I want to be confident in my sexuality and sex-positive without shame but I also want to be strong and steadfast in my pursuit of deeper connections.

Sometimes I put my guard up and give people the wrong impression- that I am cold and detached - because I worry that I will lose my sense of self in the pursuit of love and intimacy.

In the play, John describes Alma’s tendency to do this same thing when he says, “I thought it was just a Puritanical ice that glittered like flame. But now I believe it was flame, mistaken for ice.”

The hardest breakup I endured as a teenager was spurred by the words “I don’t think about you when you’re not around.

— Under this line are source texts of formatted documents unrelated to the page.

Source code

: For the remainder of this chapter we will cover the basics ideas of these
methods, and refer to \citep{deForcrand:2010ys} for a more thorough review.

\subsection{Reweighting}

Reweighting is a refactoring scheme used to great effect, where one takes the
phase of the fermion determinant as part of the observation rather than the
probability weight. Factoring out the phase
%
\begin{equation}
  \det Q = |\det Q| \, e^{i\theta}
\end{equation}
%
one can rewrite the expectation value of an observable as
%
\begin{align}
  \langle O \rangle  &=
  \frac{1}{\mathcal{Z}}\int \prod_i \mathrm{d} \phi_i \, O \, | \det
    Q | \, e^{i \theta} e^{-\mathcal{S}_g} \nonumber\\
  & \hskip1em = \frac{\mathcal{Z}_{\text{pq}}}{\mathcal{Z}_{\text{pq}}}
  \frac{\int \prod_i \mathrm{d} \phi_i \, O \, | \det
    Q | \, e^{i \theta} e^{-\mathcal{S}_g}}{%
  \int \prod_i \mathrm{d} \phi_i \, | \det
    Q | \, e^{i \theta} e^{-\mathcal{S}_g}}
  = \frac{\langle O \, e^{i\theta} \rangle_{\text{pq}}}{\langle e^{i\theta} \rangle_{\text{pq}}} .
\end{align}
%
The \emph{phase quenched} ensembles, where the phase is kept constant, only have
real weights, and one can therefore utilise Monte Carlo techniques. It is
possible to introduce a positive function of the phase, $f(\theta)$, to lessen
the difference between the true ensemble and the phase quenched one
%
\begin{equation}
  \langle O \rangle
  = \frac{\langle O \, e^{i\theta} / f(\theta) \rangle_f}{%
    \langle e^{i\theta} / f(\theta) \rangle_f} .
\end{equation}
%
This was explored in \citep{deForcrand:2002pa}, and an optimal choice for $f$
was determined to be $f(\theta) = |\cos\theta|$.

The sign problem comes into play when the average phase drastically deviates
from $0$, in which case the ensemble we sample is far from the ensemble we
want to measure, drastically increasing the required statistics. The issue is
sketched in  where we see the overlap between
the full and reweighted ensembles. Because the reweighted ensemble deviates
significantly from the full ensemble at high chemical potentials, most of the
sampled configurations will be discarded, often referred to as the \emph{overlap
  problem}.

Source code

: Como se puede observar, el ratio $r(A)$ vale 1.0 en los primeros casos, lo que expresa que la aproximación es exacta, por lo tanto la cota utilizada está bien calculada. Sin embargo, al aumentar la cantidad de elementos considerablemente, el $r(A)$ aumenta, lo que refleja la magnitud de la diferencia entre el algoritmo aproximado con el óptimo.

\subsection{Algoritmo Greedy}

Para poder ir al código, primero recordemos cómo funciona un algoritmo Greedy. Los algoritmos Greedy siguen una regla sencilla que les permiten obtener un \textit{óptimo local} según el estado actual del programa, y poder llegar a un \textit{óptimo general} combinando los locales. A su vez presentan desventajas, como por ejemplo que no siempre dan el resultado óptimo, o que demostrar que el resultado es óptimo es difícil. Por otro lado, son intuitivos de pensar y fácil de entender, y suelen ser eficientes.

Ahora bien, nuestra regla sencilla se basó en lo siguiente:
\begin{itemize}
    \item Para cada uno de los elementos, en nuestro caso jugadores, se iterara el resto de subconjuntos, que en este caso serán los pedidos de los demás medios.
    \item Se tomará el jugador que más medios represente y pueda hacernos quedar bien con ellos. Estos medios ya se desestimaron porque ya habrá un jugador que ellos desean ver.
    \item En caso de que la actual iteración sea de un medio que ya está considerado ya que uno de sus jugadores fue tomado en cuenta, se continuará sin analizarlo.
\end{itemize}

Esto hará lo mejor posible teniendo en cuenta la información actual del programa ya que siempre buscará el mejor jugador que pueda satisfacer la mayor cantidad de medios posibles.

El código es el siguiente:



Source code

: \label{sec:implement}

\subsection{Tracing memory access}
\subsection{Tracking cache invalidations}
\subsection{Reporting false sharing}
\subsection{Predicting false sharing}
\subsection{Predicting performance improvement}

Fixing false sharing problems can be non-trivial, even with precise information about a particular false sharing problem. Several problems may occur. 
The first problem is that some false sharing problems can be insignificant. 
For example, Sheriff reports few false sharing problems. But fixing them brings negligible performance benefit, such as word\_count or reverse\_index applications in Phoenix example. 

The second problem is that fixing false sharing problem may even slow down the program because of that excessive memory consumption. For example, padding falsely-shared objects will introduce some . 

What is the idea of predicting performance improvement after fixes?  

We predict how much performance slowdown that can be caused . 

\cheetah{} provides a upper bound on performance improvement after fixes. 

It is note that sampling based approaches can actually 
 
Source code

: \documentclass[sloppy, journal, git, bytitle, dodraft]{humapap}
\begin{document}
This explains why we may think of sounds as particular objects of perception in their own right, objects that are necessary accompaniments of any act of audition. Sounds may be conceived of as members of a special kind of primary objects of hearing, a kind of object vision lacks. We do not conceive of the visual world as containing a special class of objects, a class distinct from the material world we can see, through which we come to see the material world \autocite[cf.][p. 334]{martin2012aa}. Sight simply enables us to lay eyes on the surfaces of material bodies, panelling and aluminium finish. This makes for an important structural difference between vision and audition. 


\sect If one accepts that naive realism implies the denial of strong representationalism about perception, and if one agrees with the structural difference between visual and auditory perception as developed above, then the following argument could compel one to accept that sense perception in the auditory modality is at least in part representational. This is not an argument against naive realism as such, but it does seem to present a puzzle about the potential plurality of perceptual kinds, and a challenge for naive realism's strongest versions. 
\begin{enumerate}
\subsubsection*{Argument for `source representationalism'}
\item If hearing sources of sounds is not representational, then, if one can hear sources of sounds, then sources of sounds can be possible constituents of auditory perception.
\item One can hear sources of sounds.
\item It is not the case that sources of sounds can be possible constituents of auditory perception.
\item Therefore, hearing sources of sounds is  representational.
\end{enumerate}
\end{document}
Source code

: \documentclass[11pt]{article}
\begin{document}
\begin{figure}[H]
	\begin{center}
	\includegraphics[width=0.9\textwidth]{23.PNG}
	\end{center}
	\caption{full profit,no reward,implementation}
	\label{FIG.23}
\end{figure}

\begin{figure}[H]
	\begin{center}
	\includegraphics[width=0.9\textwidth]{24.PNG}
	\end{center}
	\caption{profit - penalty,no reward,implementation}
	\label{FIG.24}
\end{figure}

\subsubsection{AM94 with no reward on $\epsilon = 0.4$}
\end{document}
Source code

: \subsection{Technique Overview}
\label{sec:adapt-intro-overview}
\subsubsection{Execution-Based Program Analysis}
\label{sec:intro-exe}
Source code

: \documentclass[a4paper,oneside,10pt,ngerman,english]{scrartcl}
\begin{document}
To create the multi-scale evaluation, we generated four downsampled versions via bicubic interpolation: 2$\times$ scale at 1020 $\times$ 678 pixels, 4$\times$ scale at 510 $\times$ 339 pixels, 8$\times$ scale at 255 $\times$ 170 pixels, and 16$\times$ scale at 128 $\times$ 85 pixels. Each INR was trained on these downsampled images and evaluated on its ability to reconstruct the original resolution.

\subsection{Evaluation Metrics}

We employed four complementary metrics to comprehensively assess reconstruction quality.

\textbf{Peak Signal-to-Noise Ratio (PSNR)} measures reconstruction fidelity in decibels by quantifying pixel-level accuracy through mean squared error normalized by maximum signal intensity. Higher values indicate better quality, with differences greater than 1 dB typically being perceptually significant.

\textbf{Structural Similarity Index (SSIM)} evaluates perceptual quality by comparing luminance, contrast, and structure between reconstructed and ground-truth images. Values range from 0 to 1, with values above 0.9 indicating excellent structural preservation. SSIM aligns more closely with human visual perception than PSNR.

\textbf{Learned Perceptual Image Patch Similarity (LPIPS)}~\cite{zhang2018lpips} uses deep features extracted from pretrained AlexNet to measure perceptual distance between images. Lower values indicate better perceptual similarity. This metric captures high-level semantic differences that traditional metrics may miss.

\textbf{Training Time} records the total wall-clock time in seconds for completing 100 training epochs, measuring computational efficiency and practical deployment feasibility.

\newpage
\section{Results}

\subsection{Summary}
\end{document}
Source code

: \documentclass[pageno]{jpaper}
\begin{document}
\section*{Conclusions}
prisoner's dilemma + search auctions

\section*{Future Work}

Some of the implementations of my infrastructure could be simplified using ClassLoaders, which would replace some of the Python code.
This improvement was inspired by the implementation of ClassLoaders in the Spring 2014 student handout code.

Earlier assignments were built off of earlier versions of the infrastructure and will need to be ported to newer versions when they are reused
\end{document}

I think I am just infatuated with you.”

Being written off as an object of lust and nothing more when I felt there was something emotional and beautiful between me and that boy destroyed me. I had let myself go as far as I did with him because I trusted that connection I felt. I didn’t want to be like Alma, missing her chance with John because she held back for too long. I didn’t want to believe that introducing intimacy into the equation would ruin everything. I wanted that balance that is the center of the conflict in Summer and Smoke. 

And I think a lot of us seek that. In this age of swiping left or right where you can arrange a love life with Amazon Prime-speed, it is easy to feel used and disposable and to give too much to people who do not have the same intentions.

This Summer and Smoke conflict has shown up again, in my life:  I have become intimate with someone whose mind I adored only to find out that they only saw sex (and me, consequently) as something to “do.” 

Of course, there are those who can compartmentalize their relationships as “sexual” and “romantic” and keep each one in its respective lane with boundaries and feelings kept in check.

But I am not one of those people. I am Miss Alma.